The fire is strong and bright. It plays trickily on his face, like the fingers of a child. Soon his body is all covered in those flames, who burn and lick, and destroy the thin shell that is left after his soul went to paradise.
A shell, nothing more, I try to think, but i don't succeed in keeping the tears away. They flow over my cheeks like raindrops, a strange feeling I had almost forgotten. When was the last time I cried? I can't remember.
I do not cry without a reason, nor do I smile so often. But I feel these tears are not only my emotions that at last have become overwhelming, but also a silent farewell to a vampire I respected and loved. He did so much for me. Even after I became a Prince, he gave me council, protection and trust. He trusted me in times I did not even dare to trust myself.
I do not have many friends, mostly because many people seem uncomfortable with my lack of emotions. Paris never felt that way. He only used to say: 'Smile Mika, for life is too short not to.'
I never understood what he ment. until now. When I see how they brush away his ashes, I realise that nothing lasts forever. In a stupid, childish wish, I believed he would stay with me for all times, always be there for me.
But times go on, everything changes. Another childish wish of mine, that nothing would ever change. And now we were on the edge of war, the fate of all vampires in the hands of a young halfblood.
In one way, I wish Desmond Tiny had called out my name, that day in the hall of Princes. To get the chance to proof myself, face death yet again and take fate in my own hands. But my heart tells me, like Paris always did, that I must trust the boy. He is the only one that can save us now.
I walk in the mountain. It's day outside, almost everyone is asleep, but even though I'm tired I cannot sleep.
Persons, friends, loved ones I've lost keep flowing through my mind. I wonder how it is to be dead.
Paradise. It sounds good. I don't think there are many that will miss me if I died. It is a tempting solution, just leave all the troubles and sorrows behind, flow to Paradise where everything is perfect and I would meet the ones I love again. But a thing Paris once said sounds clearly in my mind.
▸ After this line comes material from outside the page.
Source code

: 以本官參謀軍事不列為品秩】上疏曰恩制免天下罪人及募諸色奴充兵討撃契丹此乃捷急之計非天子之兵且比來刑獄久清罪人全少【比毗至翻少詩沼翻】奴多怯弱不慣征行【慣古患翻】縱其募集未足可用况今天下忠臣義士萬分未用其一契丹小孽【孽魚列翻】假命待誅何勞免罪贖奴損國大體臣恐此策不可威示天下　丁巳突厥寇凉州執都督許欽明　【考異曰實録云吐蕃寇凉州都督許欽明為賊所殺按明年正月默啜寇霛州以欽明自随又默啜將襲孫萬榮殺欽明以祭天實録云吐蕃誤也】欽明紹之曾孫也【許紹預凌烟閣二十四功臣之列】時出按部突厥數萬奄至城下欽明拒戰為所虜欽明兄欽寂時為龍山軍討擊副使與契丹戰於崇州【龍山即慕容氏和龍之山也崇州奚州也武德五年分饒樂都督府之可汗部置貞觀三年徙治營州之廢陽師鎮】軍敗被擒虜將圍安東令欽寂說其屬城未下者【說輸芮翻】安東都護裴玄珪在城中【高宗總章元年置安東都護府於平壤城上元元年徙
"Paradise is not real. Nothing is perfect, and the Paradise we always dream of doesn't lie behind stars. It is here, in this world we chose to live in. Only here we can make our dreams come true, and really be happy. For without sorrow, there is no happiness, and if there is no sorrow in Paradise there will not be happiness either."
That's a scary thought. Only here, in this world, we can really be happy. This place filled with blood, hate and tears is our Paradise.
I sigh. The halls are empty. I walk into a small tunnel and reach the door outside. It cmirks when I open it, and I blink when the bright sun hits my eyes, the eyes of a creature of the night. When I stretch out my hand, I feel the sun burning it. Burning, like Paris. I close my eyes, try to remember our time together. But my memories of our first meetings, my choice and time as his assistant are vague. I know that in a couple of years, my memory of his face will be too.
The sun burns, and I go back inside. A flood of sadness and melancholy suddenly overwhelms me. The days of the vampires are counted, soon all we've fought and died for would be gone. Even if we won the War of Scars, the humans were taking over more and more of our space.
Though I hated to admit it, we were a dying raise, mythological creatures, doomed to fade away and be forgotten, only to be mentioned in fairytales. And a Paradise lost forever.
-"Lord Mika?"
I turned around and faced a younger half-vampire in green robes, looking scared. I knew he had arrived only a few days ago, alone. His sire died in a battle with vampaneze on the way to the mountain. His blue eyes were sleepy.
-"Yes?" I asked, gazing at the boy. He could be no more than eighteen years old.
-"I...I'm sorry to disturb you my Lord, but..." he sighed and tears filled his eyes. "I couldn't sleep. Is it sure no vampaneze will attack the mountain?" He looked extremely embarrassed about crying in front of a Prince, and quickly tried to wipe away the tears that kept flooding.
-"Nothing is sure anymore," I said, feeling a strange pity for the boy. He closed his eyes and nodded stiffly, before bowing and turning around to leave. I stopped him and softly wiped away the last of his tears, giving him a little smile.
-"Smile please," I said. "Life is to short not to."